In the listing that follows, give every line again exactly and omit the pictures.

[Start of Attachment]

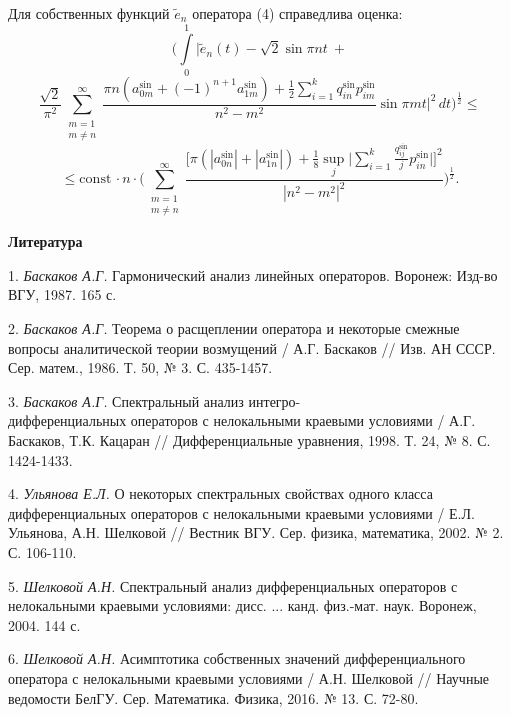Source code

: {Для собственных функций $\widetilde{e}_n$ оператора (4) справедлива оценка:
$$
\bigg(\int\limits_0^1\bigg|\widetilde{e}_{n}(t)-\sqrt{2}\sin{\pi{nt}}~+
$$
$$\frac{\sqrt{2}}{\pi^2}\sum\limits_{\substack{m=1 \\ m\ne n}}^\infty \frac{\pi n(a_{0m}^{\sin} + (-1)^{n+1}a_{1m}^{\sin}) +
\frac{1}{2}\sum\limits_{i=1}^k q_{in}^{\sin}p_{im}^{\sin}}{n^2-m^2}\sin\pi mt\bigg|^2\,dt\bigg)^\frac{1}{2}\le
$$
$$
\le \mathrm{const}\,\cdot n\cdot\bigg(\sum\limits_{\substack{m=1 \\ m\ne n}}^\infty
\frac{\bigg[\pi(|a_{0n}^{\sin}| + |a_{1n}^{\sin}|) + \frac{1}{8}\sup\limits_j\bigg|
\sum\limits_{i=1}^k\frac{q_{ij}^{\sin}}{j}p_{in}^{\sin}\bigg|\bigg]^2}{|n^2-m^2|^2}\bigg)^\frac{1}{2}.
$$
}

\smallskip \centerline{\bf Литература}\nopagebreak

1. {\it Баскаков А.Г.} Гармонический анализ линейных операторов. Воронеж: Изд-во ВГУ, 1987. 165 с.

2. {\it Баскаков А.Г.} Теорема о расщеплении оператора и некоторые смежные вопросы аналитической теории возмущений / А.Г. Баскаков // Изв. АН СССР. Сер. матем., 1986. Т. 50, № 3. С. 435-1457.

3. {\it Баскаков А.Г.} Спектральный анализ интегро-\\дифференциальных операторов с нелокальными краевыми условиями / А.Г. Баскаков, Т.К. Кацаран // Дифференциальные уравнения, 1998. Т. 24, № 8. С. 1424-1433.

4. {\it Ульянова Е.Л.} О некоторых спектральных свойствах одного класса дифференциальных операторов с нелокальными краевыми условиями / Е.Л. Ульянова, А.Н. Шелковой // Вестник ВГУ. Сер. физика, математика, 2002. № 2. С. 106-110.

5. {\it Шелковой А.Н.} Спектральный анализ дифференциальных операторов с нелокальными краевыми условиями: дисс. ... канд. физ.-мат. наук. Воронеж, 2004. 144 с.

6. {\it Шелковой А.Н.} Асимптотика собственных значений дифференциального оператора с нелокальными краевыми условиями / А.Н. Шелковой // Научные ведомости БелГУ.
Сер. Математика. Физика, 2016. № 13. С. 72-80.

[End of Attachment]

### Solution to the exercise
Source code

: {Для собственных функций $\widetilde{e}_n$ оператора (4) справедлива оценка:
$$
\bigg(\int\limits_0^1\bigg|\widetilde{e}_{n}(t)-\sqrt{2}\sin{\pi{nt}}~+
$$
$$\frac{\sqrt{2}}{\pi^2}\sum\limits_{\substack{m=1 \\ m\ne n}}^\infty \frac{\pi n(a_{0m}^{\sin} + (-1)^{n+1}a_{1m}^{\sin}) +
\frac{1}{2}\sum\limits_{i=1}^k q_{in}^{\sin}p_{im}^{\sin}}{n^2-m^2}\sin\pi mt\bigg|^2\,dt\bigg)^\frac{1}{2}\le
$$
$$
\le \mathrm{const}\,\cdot n\cdot\bigg(\sum\limits_{\substack{m=1 \\ m\ne n}}^\infty
\frac{\bigg[\pi(|a_{0n}^{\sin}| + |a_{1n}^{\sin}|) + \frac{1}{8}\sup\limits_j\bigg|
\sum\limits_{i=1}^k\frac{q_{ij}^{\sin}}{j}p_{in}^{\sin}\bigg|\bigg]^2}{|n^2-m^2|^2}\bigg)^\frac{1}{2}.
$$
}

\smallskip \centerline{\bf Литература}\nopagebreak

1. {\it Баскаков А.Г.} Гармонический анализ линейных операторов. Воронеж: Изд-во ВГУ, 1987. 165 с.

2. {\it Баскаков А.Г.} Теорема о расщеплении оператора и некоторые смежные вопросы аналитической теории возмущений / А.Г. Баскаков // Изв. АН СССР. Сер. матем., 1986. Т. 50, № 3. С. 435-1457.

3. {\it Баскаков А.Г.} Спектральный анализ интегро-\\дифференциальных операторов с нелокальными краевыми условиями / А.Г. Баскаков, Т.К. Кацаран // Дифференциальные уравнения, 1998. Т. 24, № 8. С. 1424-1433.

4. {\it Ульянова Е.Л.} О некоторых спектральных свойствах одного класса дифференциальных операторов с нелокальными краевыми условиями / Е.Л. Ульянова, А.Н. Шелковой // Вестник ВГУ. Сер. физика, математика, 2002. № 2. С. 106-110.

5. {\it Шелковой А.Н.} Спектральный анализ дифференциальных операторов с нелокальными краевыми условиями: дисс. ... канд. физ.-мат. наук. Воронеж, 2004. 144 с.

6. {\it Шелковой А.Н.} Асимптотика собственных значений дифференциального оператора с нелокальными краевыми условиями / А.Н. Шелковой // Научные ведомости БелГУ.
Сер. Математика. Физика, 2016. № 13. С. 72-80.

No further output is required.